Additionally, I'm interested in understanding how each encoding method affects the sampling results.
This paper presents TabUnite, an encoding framework for tabular flow and diffusion models. It addresses the challenge of feature heterogeneity in tabular data generation. TabUnite uses novel encoding schemes (PSK, Dictionary, Analog Bits) to convert categorical to continuous features, enabling a single generative model to capture feature interrelationships. It combines these with FM and DDPM to create TabUnite models, which outperform baselines. A large-scale dataset is also curated to validate the importance of good encoding schemes.
优点
-
Originality: The paper introduces new encoding schemes (PSK, Dictionary, Analog Bits) for categorical features in tabular data, differing from traditional one-hot encoding. It approaches feature heterogeneity in tabular data generation with novel preprocessing strategies.
-
Quality: The paper conducts extensive experiments on diverse datasets and against many baselines, and curates a large-scale heterogeneous dataset for comprehensive evaluation.
-
Clarity: Clearly explains encoding schemes and their integration with generative models. The paper has a logical structure guiding readers through the research process.
-
Significance: TabUnite models achieve better performance, useful for industries relying on tabular data. Advances tabular data generation research, inspiring future work on encoding techniques.
缺点
-
Lack of Intuitive Comparison: While the paper describes the proposed encoding schemes (PSK, Dictionary, Analog Bits) in detail, it could provide a more intuitive comparison with network-based auto-encoding. For example, a straightforward baseline should be TabSyn with the latent diffusion kept the same as DDPM/Flow in TabUnite, and compare the results. Besides, TabSyn is missing in Tab 3.
-
Novelty: I think the paper only concentrates on data processing, and in my point of view the novelty is limited considering ML conference. Especially, diffusion/flow based methods have been well studied in this domain.
问题
See weakness.
This submission addresses generative modelling on tabular data. It highlights the challenges for generative modelling when dealing with continuous and categorical data inputs. It proposes two encoding schemes for such data to be used as pre-processing of the input to unify continuous and categorical inputs into a single representation.

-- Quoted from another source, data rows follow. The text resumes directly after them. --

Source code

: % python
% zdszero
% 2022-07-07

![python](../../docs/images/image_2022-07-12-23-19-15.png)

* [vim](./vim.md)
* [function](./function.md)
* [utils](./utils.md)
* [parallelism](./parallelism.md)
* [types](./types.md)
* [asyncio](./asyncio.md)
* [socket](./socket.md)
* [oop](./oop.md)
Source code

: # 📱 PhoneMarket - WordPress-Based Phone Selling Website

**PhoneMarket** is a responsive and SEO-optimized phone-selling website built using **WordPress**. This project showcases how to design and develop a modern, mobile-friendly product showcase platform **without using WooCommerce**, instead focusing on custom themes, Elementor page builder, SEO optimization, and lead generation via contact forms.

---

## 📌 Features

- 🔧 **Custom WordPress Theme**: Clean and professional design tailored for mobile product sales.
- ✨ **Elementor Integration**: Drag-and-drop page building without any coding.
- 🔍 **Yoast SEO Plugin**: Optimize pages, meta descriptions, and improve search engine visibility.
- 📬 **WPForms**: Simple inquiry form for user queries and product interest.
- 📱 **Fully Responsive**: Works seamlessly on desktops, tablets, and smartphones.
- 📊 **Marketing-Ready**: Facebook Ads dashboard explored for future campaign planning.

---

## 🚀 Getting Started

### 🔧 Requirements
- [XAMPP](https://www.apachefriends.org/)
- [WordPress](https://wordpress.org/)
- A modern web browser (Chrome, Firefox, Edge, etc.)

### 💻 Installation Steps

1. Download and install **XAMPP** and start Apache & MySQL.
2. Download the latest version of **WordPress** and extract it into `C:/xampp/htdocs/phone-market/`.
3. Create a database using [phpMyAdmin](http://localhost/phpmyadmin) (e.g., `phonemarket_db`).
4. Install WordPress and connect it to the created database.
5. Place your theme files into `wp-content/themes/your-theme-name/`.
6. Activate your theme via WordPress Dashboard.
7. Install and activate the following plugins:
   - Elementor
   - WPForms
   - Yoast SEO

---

These two encodings schemas are: PSK Encoding, which encodes categorical values using a circular, phase-based representation. and Dictionary Encoding, which encodes categorical values using a look-up embedding table function. The underlying generative models are diffusion (DDPM) and flow matching. The submission provides empirical results on a large set of real-world and synthetic datasets and performance of the proposed encoding as used with DDPM and flow matching is compared against multiple other generative models.
The main contribution of this paper (among the ones outlined by the authors) are the two proposed encoding schemes (PKS, Dic) and their comprehensive evaluation on (i) multiple dataset and against a third SOTA encoding schema (i2b) and (ii) against non diffusion / non flow matching generative models. Although this work indeed provides interesting insights, the results do not indicate a strong outperformance of the proposed encodings schemes as compared to the SOTA encoding i2b (including results from appendices on Bank, Cardio, Stroke datasets).
Further, looking at the proposed encoding schemes, I am wondering why they have to be static and are not learned via an embedding as done in e.g., [1] and [2]. I would love to see a comparison of the proposed static encoding schemes against the learned embeddings proposed from these related works.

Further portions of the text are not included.